#### WORK TASK
Set down a faithful copy of every record, and skip the pictures in it.

○ ○ ○ ○

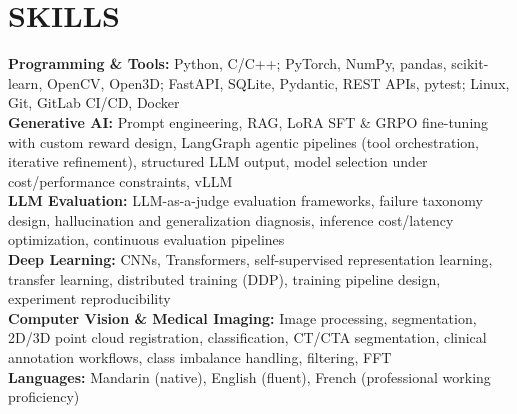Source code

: \documentclass[a4paper,12pt]{article}
\let\oldsection\section
\renewcommand{\section}[1]{\needspace{5\baselineskip}\oldsection{#1}}
\begin{document}
\section{SKILLS}
 \begin{itemize}[leftmargin=0.2in, label={}]
    \small{\item{
    \textbf{Programming \& Tools:} Python, C/C++; PyTorch, NumPy, pandas, scikit-learn, OpenCV, Open3D; FastAPI, SQLite, Pydantic, REST APIs, pytest; Linux, Git, GitLab CI/CD, Docker\\
    \textbf{Generative AI:} Prompt engineering, RAG, LoRA SFT \& GRPO fine-tuning with custom reward design, LangGraph agentic pipelines (tool orchestration, iterative refinement), structured LLM output, model selection under cost/performance constraints, vLLM\\
    \textbf{LLM Evaluation:} LLM-as-a-judge evaluation frameworks, failure taxonomy design, hallucination and generalization diagnosis, inference cost/latency optimization, continuous evaluation pipelines\\
    \textbf{Deep Learning:} CNNs, Transformers, self-supervised representation learning, transfer learning, distributed training (DDP), training pipeline design, experiment reproducibility\\
    \textbf{Computer Vision \& Medical Imaging:} Image processing, segmentation, 2D/3D point cloud registration, classification, CT/CTA segmentation, clinical annotation workflows, class imbalance handling, filtering, FFT\\
    \textbf{Languages:} Mandarin (native), English (fluent), French (professional working proficiency)
    }}
 \end{itemize}
\end{document}
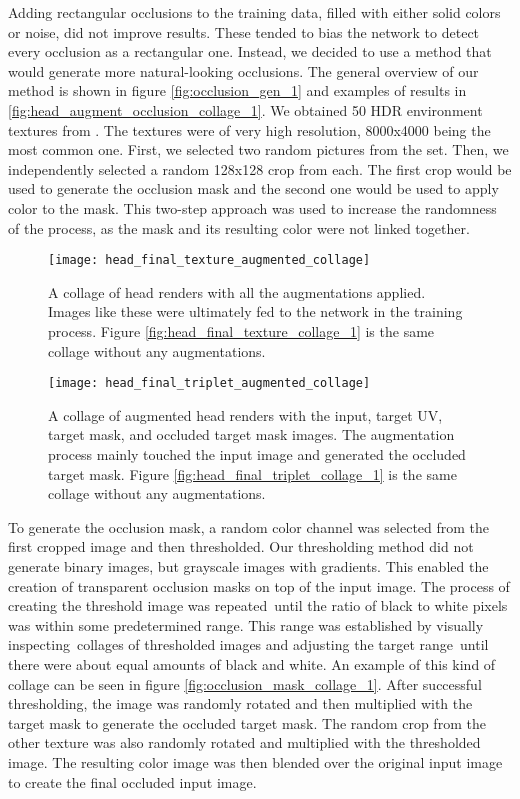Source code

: Adding rectangular occlusions to the training data, filled with either solid colors or noise, did not improve results. These tended to bias the network to detect every occlusion as a rectangular one. Instead, we decided to use a method that would generate more natural-looking occlusions. The general overview of our method is shown in figure \ref{fig:occlusion_gen_1} and examples of results in \ref{fig:head_augment_occlusion_collage_1}. We obtained 50 \ac{HDR} environment textures from \textcite{sibl}. The textures were of very high resolution, 8000x4000 being the most common one. First, we selected two random pictures from the set. Then, we independently selected a random 128x128 crop from each. The first crop would be used to generate the occlusion mask and the second one would be used to apply color to the mask. This two-step approach was used to increase the randomness of the process, as the mask and its resulting color were not linked together.

\begin{figure}
    \texttt{[image: head\_final\_texture\_augmented\_collage]}
    \caption[All augmentations collage]{A collage of head renders with all the augmentations applied. Images like these were ultimately fed to the network in the training process. Figure \ref{fig:head_final_texture_collage_1} is the same collage without any augmentations.}
    \label{fig:head_final_texture_augmented_collage_1}
\end{figure}

\begin{figure}
    \texttt{[image: head\_final\_triplet\_augmented\_collage]}
    \caption[All augmentations triplet collage]{A collage of augmented head renders with the input, target UV, target mask, and occluded target mask images. The augmentation process mainly touched the input image and generated the occluded target mask. Figure \ref{fig:head_final_triplet_collage_1} is the same collage without any augmentations.}
    \label{fig:head_final_triplet_augmented_collage_1}
\end{figure}

To generate the occlusion mask, a random color channel was selected from the first cropped image and then thresholded. Our thresholding method did not generate binary images, but grayscale images with gradients. This enabled the creation of transparent occlusion masks on top of the input image. The process of creating the threshold image was repeated until the ratio of black to white pixels was within some predetermined range. This range was established by visually inspecting collages of thresholded images and adjusting the target range until there were about equal amounts of black and white. An example of this kind of collage can be seen in figure \ref{fig:occlusion_mask_collage_1}. After successful thresholding, the image was randomly rotated and then multiplied with the target mask to generate the occluded target mask. The random crop from the other texture was also randomly rotated and multiplied with the thresholded image. The resulting color image was then blended over the original input image to create the final occluded input image.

○ ○ ○ ○

#### ANSWER TO THIS TASK
Source code

: \documentclass[a4paper,12pt]{article}
\let\oldsection\section
\renewcommand{\section}[1]{\needspace{5\baselineskip}\oldsection{#1}}
\begin{document}
\section{SKILLS}
 \begin{itemize}[leftmargin=0.2in, label={}]
    \small{\item{
    \textbf{Programming \& Tools:} Python, C/C++; PyTorch, NumPy, pandas, scikit-learn, OpenCV, Open3D; FastAPI, SQLite, Pydantic, REST APIs, pytest; Linux, Git, GitLab CI/CD, Docker\\
    \textbf{Generative AI:} Prompt engineering, RAG, LoRA SFT \& GRPO fine-tuning with custom reward design, LangGraph agentic pipelines (tool orchestration, iterative refinement), structured LLM output, model selection under cost/performance constraints, vLLM\\
    \textbf{LLM Evaluation:} LLM-as-a-judge evaluation frameworks, failure taxonomy design, hallucination and generalization diagnosis, inference cost/latency optimization, continuous evaluation pipelines\\
    \textbf{Deep Learning:} CNNs, Transformers, self-supervised representation learning, transfer learning, distributed training (DDP), training pipeline design, experiment reproducibility\\
    \textbf{Computer Vision \& Medical Imaging:} Image processing, segmentation, 2D/3D point cloud registration, classification, CT/CTA segmentation, clinical annotation workflows, class imbalance handling, filtering, FFT\\
    \textbf{Languages:} Mandarin (native), English (fluent), French (professional working proficiency)
    }}
 \end{itemize}
\end{document}
Source code

: Adding rectangular occlusions to the training data, filled with either solid colors or noise, did not improve results. These tended to bias the network to detect every occlusion as a rectangular one. Instead, we decided to use a method that would generate more natural-looking occlusions. The general overview of our method is shown in figure \ref{fig:occlusion_gen_1} and examples of results in \ref{fig:head_augment_occlusion_collage_1}. We obtained 50 \ac{HDR} environment textures from \textcite{sibl}. The textures were of very high resolution, 8000x4000 being the most common one. First, we selected two random pictures from the set. Then, we independently selected a random 128x128 crop from each. The first crop would be used to generate the occlusion mask and the second one would be used to apply color to the mask. This two-step approach was used to increase the randomness of the process, as the mask and its resulting color were not linked together.

\begin{figure}
    \texttt{[image: head\_final\_texture\_augmented\_collage]}
    \caption[All augmentations collage]{A collage of head renders with all the augmentations applied. Images like these were ultimately fed to the network in the training process. Figure \ref{fig:head_final_texture_collage_1} is the same collage without any augmentations.}
    \label{fig:head_final_texture_augmented_collage_1}
\end{figure}

\begin{figure}
    \texttt{[image: head\_final\_triplet\_augmented\_collage]}
    \caption[All augmentations triplet collage]{A collage of augmented head renders with the input, target UV, target mask, and occluded target mask images. The augmentation process mainly touched the input image and generated the occluded target mask. Figure \ref{fig:head_final_triplet_collage_1} is the same collage without any augmentations.}
    \label{fig:head_final_triplet_augmented_collage_1}
\end{figure}

To generate the occlusion mask, a random color channel was selected from the first cropped image and then thresholded. Our thresholding method did not generate binary images, but grayscale images with gradients. This enabled the creation of transparent occlusion masks on top of the input image. The process of creating the threshold image was repeated until the ratio of black to white pixels was within some predetermined range. This range was established by visually inspecting collages of thresholded images and adjusting the target range until there were about equal amounts of black and white. An example of this kind of collage can be seen in figure \ref{fig:occlusion_mask_collage_1}. After successful thresholding, the image was randomly rotated and then multiplied with the target mask to generate the occluded target mask. The random crop from the other texture was also randomly rotated and multiplied with the thresholded image. The resulting color image was then blended over the original input image to create the final occluded input image.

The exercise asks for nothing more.